Nigeria’s Dangote Cement drives local bourse to new height on share repurchase deal
By Samuel Bankole
Investors buying interest in the continent’s biggest cement firm, Dangote Cement drove the local equity market to a new high on Tuesday on the back of the company’s decision to launch a share buy back exercise toward the end of the year.
Share in Dangote Cement, which accounts for a fifth of the market capitalisation jumped by 6.34 percent as investors scrambled to take positions in the stock ahead of the December 30, date for the share repurchase.
The cement firm, majorly owned by Africa’s richest man had on Monday announced plans to launch a share buy back of about 0.5 percent of its issued capital between December 30-31, 2020.
This has spurred investor appetite for the cement company shares, pushing up the market main index for the second day in a row.
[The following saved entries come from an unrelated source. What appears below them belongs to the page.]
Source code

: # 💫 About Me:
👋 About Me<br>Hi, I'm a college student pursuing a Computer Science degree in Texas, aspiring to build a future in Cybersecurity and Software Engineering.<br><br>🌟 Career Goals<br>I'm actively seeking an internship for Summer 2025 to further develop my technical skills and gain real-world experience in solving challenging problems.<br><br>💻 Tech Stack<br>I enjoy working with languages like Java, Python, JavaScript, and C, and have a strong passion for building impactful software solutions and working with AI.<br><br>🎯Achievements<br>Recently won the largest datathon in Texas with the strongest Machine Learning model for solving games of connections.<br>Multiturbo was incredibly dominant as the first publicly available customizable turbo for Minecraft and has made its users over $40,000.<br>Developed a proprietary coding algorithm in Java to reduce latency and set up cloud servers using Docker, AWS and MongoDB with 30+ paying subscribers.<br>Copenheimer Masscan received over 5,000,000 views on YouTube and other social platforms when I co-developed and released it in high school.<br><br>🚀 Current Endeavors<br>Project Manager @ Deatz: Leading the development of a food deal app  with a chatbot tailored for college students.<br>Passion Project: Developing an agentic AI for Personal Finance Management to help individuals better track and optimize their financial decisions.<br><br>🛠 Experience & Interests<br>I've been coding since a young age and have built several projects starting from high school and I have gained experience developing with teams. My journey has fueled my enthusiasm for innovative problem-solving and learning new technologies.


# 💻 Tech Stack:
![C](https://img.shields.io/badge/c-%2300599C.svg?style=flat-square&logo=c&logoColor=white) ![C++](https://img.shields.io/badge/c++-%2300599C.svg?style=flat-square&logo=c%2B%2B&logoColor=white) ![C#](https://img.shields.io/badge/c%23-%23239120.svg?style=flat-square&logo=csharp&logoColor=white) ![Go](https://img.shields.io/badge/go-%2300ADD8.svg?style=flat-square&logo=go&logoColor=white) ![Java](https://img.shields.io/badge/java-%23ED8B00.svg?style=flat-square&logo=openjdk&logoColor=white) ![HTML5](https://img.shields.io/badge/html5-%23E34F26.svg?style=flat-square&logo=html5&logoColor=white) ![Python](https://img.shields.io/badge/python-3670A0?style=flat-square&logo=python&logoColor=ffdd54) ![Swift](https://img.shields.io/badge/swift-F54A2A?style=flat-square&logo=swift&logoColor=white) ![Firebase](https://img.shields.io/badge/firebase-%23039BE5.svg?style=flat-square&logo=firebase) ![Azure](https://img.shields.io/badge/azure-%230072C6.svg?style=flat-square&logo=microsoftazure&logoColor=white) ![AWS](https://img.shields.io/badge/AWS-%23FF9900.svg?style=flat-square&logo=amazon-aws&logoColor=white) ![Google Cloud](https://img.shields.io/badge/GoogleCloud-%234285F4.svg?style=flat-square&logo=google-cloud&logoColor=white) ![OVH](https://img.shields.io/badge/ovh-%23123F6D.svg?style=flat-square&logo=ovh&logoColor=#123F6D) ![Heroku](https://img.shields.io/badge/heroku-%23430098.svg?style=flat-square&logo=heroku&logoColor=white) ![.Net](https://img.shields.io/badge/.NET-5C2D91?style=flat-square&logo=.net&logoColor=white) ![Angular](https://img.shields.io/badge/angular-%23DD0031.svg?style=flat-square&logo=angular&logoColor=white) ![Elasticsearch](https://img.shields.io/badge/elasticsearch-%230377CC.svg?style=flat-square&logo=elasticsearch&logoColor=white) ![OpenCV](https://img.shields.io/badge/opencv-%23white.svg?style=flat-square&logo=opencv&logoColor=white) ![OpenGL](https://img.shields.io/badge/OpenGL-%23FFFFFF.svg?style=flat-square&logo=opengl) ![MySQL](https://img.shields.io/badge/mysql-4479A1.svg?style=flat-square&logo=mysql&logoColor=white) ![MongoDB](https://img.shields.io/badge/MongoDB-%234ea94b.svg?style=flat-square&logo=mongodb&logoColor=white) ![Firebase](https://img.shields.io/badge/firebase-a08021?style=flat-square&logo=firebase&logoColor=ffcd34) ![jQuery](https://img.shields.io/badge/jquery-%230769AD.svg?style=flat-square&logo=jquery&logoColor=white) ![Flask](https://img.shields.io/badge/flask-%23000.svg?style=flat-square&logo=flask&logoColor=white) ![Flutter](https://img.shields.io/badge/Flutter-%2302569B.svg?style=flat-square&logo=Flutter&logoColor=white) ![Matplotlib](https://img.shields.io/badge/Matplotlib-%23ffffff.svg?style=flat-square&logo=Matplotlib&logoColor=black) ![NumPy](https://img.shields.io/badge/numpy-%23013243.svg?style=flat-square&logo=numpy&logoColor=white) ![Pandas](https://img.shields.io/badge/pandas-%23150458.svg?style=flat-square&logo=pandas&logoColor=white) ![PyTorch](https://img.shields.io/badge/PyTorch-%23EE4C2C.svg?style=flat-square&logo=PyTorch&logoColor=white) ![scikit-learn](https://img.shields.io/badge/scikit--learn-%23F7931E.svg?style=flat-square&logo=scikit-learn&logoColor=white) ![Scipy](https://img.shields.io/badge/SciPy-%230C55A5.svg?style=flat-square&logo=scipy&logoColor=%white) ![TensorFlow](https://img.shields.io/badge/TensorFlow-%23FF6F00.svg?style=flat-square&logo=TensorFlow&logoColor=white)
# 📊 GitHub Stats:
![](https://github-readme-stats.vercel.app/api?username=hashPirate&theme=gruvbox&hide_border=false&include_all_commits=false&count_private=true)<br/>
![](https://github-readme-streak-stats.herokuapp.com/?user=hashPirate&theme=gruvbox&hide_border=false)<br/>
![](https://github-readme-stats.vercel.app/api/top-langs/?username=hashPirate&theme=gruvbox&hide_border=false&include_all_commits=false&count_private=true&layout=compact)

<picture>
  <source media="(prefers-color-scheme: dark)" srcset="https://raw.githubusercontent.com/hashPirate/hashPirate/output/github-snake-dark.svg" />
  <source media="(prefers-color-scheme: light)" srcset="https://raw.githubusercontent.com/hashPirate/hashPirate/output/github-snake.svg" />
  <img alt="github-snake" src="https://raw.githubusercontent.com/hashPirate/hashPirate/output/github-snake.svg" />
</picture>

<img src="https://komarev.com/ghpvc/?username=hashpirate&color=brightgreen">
The Nigerian Stock Exchange (NSE) All Share Index (ASI) rose to a new 21/2 year high and extended the market rally for the seventh consecutive trading day.
The index rose 1.2 percent to 37,893.61 points, a level last seen in July 2018.
The market index rose by 1.74 percent to close at 37,443.40 points on Monday after investors showed tremendous interest in the shares of the cement firm.
Analysts projected that the company could postpone the share buy back exercise if the share prices are driven higher than the projections made by the company’s directors for the share repurchase.
Dangote Cement has recorded 72.5 percent gain year-to-date, closing at N240 per share on Tuesday.
Other gainers include chocolate maker, Cadbury which gained 4 percent to close at N9 a share, household product maker PZ gained 2.8 percent to close at N5.50 while lender United Bank for Africa (UBA) gained 2.4 percent to close at N8.40 a share.